There certainly wasn't a lack of bad news headlines for oil and gas companies this past year, and Chevron (NYSE:CVX) was no exception. Of the oil majors out there, Chevron is the most dependent on oil and gas production for its profits, so its shares have been hit especially hard compared with better-performing peers such as ExxonMobil (NYSE:XOM) and Total (NYSE:TOT).
So what has left Chevron hurting that much more than its peers this year? Let's take a quick look at two of the biggest news-related themes for the company this year and how they have hit shares so hard in 2015.
Another Gorgon delay
If there's any project that needs to be completed and brought online, Chevron's Gorgon LNG facility is it. As the operator and 50% owner of the $54 billion facility, Chevron has pinned a large portion of its growth plans on the successful execution of this project, as well as its other Australian LNG facility, Wheatstone. Gorgon was initially projected to cost $37 billion and expected to come online back in 2014, but the company has run into a myriad of issues with the project that have blown out the budget and pushed back the company's projected completion date to the end of 2015.
So when August rolled around, Chevron's management announced that it was delaying the first LNG cargo deliveries from the second half of 2015 to the first half of 2016. The company said that it was due to labor disputes and bad weather, but there was also the issue that it might not be able to find a buyer right now, with LNG prices as cheap as they are.
The sooner Chevron can turn this project into a cash-generating asset, the better.
Cash rules everything around me
If weak oil prices and lackluster earnings weren't enough bad press for Chevron in 2016, the fact that the company still needs to spend big bucks on these development projects has several investors nervous that it isn't generating enough cash to meet its capital obligations of expenditures and dividends.
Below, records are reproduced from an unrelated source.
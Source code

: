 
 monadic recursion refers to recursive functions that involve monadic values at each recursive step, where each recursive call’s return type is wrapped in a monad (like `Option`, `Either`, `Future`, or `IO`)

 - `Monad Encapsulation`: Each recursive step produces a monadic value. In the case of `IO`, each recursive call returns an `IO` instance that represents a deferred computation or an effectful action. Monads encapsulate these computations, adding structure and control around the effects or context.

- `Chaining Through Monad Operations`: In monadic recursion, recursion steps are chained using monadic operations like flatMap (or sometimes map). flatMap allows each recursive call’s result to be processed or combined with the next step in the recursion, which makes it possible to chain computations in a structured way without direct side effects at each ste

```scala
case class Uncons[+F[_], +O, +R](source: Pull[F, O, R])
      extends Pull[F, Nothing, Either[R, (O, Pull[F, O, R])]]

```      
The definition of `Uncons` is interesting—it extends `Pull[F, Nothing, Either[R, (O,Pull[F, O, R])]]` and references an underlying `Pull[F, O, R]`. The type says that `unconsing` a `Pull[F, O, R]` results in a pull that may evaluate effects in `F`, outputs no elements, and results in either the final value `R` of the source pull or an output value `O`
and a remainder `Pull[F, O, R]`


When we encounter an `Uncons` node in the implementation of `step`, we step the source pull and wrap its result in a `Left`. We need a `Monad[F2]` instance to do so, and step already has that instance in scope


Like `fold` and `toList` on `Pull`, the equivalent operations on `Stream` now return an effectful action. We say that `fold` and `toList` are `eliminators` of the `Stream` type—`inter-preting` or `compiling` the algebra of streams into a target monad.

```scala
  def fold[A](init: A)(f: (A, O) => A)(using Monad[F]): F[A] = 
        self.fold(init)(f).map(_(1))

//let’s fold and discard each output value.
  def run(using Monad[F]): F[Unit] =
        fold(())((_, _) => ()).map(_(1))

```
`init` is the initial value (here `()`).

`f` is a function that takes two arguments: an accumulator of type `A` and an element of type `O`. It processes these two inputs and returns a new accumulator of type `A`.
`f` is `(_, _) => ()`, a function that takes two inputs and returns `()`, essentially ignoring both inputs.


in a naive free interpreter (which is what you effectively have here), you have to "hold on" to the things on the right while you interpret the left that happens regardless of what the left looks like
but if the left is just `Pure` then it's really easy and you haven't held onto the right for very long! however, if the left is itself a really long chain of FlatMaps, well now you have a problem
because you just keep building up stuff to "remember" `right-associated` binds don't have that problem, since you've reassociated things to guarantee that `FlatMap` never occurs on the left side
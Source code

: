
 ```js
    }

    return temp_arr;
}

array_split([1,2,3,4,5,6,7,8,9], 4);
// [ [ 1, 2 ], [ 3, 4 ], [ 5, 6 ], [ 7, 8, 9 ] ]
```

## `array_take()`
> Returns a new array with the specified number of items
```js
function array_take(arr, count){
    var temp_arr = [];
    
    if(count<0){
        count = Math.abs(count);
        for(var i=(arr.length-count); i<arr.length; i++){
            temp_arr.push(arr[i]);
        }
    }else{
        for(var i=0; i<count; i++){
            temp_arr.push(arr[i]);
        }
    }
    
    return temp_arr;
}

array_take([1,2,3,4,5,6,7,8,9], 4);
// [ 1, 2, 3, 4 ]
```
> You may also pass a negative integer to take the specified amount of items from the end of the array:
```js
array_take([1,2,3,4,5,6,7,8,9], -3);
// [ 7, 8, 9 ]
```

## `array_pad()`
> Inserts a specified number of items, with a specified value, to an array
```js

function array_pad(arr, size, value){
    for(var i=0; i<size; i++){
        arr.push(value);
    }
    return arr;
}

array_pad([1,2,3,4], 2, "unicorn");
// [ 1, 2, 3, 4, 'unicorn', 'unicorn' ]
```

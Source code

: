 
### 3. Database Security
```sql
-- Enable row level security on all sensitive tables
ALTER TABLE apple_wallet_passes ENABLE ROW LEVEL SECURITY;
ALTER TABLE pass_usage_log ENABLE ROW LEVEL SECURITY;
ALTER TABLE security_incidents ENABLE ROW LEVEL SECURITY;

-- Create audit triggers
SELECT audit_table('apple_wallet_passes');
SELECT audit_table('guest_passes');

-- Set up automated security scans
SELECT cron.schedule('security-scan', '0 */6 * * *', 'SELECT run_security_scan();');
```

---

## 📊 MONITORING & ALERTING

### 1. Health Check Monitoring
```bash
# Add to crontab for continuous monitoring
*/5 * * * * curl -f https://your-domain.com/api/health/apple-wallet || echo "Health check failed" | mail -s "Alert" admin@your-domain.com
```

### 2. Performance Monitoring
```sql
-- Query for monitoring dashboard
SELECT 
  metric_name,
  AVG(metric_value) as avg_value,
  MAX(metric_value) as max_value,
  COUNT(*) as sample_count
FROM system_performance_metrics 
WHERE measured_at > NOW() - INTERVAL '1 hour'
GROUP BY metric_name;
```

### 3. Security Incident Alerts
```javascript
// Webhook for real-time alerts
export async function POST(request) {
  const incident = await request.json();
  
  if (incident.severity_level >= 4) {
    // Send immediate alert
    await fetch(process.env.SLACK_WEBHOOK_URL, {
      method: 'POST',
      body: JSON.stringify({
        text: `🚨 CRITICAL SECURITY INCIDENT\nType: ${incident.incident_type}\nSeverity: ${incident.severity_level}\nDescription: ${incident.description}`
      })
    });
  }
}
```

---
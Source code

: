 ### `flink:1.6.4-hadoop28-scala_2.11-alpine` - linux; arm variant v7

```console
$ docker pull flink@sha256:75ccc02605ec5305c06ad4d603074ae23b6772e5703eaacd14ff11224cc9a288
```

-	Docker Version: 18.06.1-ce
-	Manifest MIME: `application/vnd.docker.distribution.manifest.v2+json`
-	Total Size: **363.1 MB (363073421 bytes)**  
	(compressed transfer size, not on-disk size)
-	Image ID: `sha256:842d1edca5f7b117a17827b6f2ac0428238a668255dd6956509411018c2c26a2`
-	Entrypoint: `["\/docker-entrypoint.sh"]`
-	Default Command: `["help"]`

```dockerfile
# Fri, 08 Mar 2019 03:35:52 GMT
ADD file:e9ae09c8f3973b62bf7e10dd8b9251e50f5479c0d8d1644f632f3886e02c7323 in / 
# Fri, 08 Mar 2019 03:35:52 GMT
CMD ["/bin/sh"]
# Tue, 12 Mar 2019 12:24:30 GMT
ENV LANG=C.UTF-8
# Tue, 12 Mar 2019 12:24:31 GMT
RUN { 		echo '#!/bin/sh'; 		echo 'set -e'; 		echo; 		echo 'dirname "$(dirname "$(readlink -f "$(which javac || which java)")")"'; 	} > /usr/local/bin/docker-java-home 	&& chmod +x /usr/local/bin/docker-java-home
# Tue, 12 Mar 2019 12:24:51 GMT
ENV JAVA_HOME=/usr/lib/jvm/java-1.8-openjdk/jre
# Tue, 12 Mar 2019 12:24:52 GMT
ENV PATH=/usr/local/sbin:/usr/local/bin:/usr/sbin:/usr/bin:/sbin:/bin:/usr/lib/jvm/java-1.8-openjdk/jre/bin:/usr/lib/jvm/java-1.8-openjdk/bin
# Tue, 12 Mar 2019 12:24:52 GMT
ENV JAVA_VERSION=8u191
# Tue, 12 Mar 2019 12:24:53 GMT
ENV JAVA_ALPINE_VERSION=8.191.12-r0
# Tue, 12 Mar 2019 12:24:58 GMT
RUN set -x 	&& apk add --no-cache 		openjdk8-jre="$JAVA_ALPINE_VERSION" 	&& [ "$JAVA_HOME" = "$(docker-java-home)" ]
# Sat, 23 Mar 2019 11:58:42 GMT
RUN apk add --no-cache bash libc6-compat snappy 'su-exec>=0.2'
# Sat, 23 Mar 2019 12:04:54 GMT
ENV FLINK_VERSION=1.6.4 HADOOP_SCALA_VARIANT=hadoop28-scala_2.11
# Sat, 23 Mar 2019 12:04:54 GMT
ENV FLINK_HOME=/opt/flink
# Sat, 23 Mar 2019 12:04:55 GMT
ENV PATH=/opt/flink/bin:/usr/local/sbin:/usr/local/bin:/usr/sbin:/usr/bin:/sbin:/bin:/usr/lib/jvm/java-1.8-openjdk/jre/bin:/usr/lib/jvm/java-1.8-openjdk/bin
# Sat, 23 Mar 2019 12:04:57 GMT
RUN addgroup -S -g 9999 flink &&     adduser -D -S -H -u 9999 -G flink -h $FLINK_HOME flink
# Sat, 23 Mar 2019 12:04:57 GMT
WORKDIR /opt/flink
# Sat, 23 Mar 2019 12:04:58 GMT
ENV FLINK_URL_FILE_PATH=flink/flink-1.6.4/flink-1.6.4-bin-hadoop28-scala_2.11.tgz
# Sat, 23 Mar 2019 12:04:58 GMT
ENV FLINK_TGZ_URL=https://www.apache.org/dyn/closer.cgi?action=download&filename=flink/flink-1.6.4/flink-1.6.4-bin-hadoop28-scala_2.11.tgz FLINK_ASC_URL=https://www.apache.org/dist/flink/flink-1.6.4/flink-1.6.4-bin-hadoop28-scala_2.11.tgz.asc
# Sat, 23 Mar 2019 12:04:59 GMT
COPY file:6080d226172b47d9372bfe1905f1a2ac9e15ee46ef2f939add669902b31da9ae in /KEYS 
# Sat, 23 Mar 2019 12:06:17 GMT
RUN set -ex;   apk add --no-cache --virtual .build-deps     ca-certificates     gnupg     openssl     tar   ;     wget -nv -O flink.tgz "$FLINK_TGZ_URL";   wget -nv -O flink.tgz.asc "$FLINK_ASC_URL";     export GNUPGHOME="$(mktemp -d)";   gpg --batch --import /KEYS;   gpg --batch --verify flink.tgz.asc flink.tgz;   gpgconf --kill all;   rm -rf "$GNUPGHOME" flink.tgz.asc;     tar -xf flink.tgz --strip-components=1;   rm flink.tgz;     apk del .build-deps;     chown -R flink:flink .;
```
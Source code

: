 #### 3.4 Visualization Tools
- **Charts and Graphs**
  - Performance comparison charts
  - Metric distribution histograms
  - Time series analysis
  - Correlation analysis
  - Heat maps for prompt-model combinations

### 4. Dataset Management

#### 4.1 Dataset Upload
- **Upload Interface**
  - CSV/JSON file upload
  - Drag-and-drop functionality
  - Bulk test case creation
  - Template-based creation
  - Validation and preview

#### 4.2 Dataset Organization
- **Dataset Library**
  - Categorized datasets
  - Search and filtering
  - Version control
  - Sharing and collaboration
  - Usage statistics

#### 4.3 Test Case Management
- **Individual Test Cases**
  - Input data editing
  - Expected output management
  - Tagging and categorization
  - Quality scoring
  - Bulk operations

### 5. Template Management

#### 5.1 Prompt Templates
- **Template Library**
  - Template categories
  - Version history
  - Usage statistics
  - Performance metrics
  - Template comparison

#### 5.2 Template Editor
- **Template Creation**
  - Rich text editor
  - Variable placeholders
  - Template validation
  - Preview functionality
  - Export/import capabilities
So far this year, the company has needed to sell off several billion in assets and tap the debt market an unusually high amount to meet its spending needs. That was even after eliminating the $5 billion in share repurchases the company executed in 2014.
Covering dividend payments with debt is not unique to Chevron. So far this year, just about every integrated major has done so. The biggest difference between Chevron and the others, though, is that it its spending rate is outpacing its ability to bring in cash at a much higher rate than its peers.
|Company||Operational Cash Flow As a Percentage of Capital Expenditures|
|Royal Dutch Shell||139%|
At just about every opportunity, CEO John Watson has said that the company will adjust its spending such that by 2017 all of its development spending and dividend payments will be covered by cash flow from operations and that the dividend will not be cut. With oil prices below $40 a barrel, though, it could really skew the economics of the company's business and might make that a hard goal to achieve.
What a Fool believes
A few extra months to wait for Gorgon to come online isn't enough to kill the company's prospects for 2016 and beyond, but it certainly could leave a sour taste in investors' mouths when Chevron does decide to take up any other major development projects, such as its proposed Kitimat LNG facility in British Columbia. After a few years, I'm sure that not many investors will forget all of the headaches these LNG projects have caused once all that cash starts to come in the door.
If oil prices don't cooperate, 2016 could be another rough one for Chevron that will keep that dividend sustainability question in the air. Investors can hope that in the next few months, the company can get some of these non-producing assets online and start to wrap up this binge of spending that has caused management and shareholders a bunch of headaches.